The shoe remains a useful index of political conditions. Despite my determination to notice the good things in Moscow, I am forced to conclude that Soviet shoe production has not improved. In fact it has deteriorated: now there's very little leather and lots more horrible Soviet vinyl. There's not another country in the world, not in Africa or Asia, that would produce such shoes. It makes no sense to do so: people don't buy them. Yet millions of Moscow feet are handsomely shod. Where these good shoes come from, since they're not sold in the stores, is one of Moscow's little secrets.




In all the bleakness of the remains of Soviet civilization, I do not notice, despite the tales of my emigre friends, despondency and depression. The faces have become markedly brighter. As a general rule, the degree of infamy of the apparatus of a regime is reflected in the gloominess of the faces of the population, especially in an ideological country where the ruling apparatus is a mass of millions. At the risk of taking things at their face value, so to speak, it seems to me I see less totalitarianism reflected in the faces of Muscovites.

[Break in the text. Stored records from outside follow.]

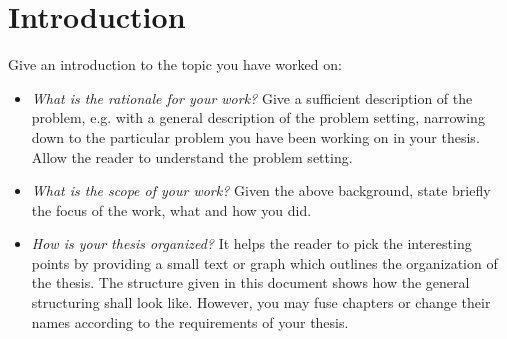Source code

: \chapter{Introduction}
Give an introduction to the topic you have worked on:

\begin{itemize}
 \item \textit{What is the rationale for your work?} Give a sufficient description of the problem, e.g. with a general description of the problem setting, narrowing down to the particular problem you have been working on in your thesis. Allow the reader to understand the problem setting.
 \item \textit{What is the scope of your work?} Given the above background, state briefly the focus of the work, what and how you did.
 \item \textit{How is your thesis organized?} It helps the reader to pick the interesting points by providing a small text or graph which outlines the organization of the thesis. The structure given in this document shows how the general structuring shall look like. However, you may fuse chapters or change their names according to the requirements of your thesis.
\end{itemize}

Indeed, the city is bursting with energy and vitality. But it isn't clear what kind of energy it is. People walk at a quick pace: hurrying, charging ahead, pouring forth. You end up running around the huge megalopolis against your will, trying to keep up with the guerrilla strategies of the black marketeers. On the Arbat, some Romanians are peddling winter boots at a furious pace. One person runs up, grabs a pair, and marches off happily. Another shouts, "I've been taken! These boots are two different colors!" Every day in Moscow means going out to hunt for something, for anything, and then waiting for hours in maddening lines, endless lines, lines where the grapes of wrath ripen. They ripen slowly, in the Russian style, but they do ripen.

Pushkin Square is full of soapbox speakers and newspaper hawkers from various political sects. It's worth the trip just to see it. Right there in the center of Moscow, people are discussing all kinds of problems out loud, and not a policeman in sight. A load of blather, a couple of lousy arguments, the familiar sarcastic laugh of the Moscow street philosopher who before dared talk so openly only about soccer but now talks about the corruption of the ruling circles ("Those mafia bastards! They'll never give up a thing!"), and about corrupt commercial ties with the West ("They come here for our broads and our mafia goes there for then computers!"), and again about corruption. Always about corruption.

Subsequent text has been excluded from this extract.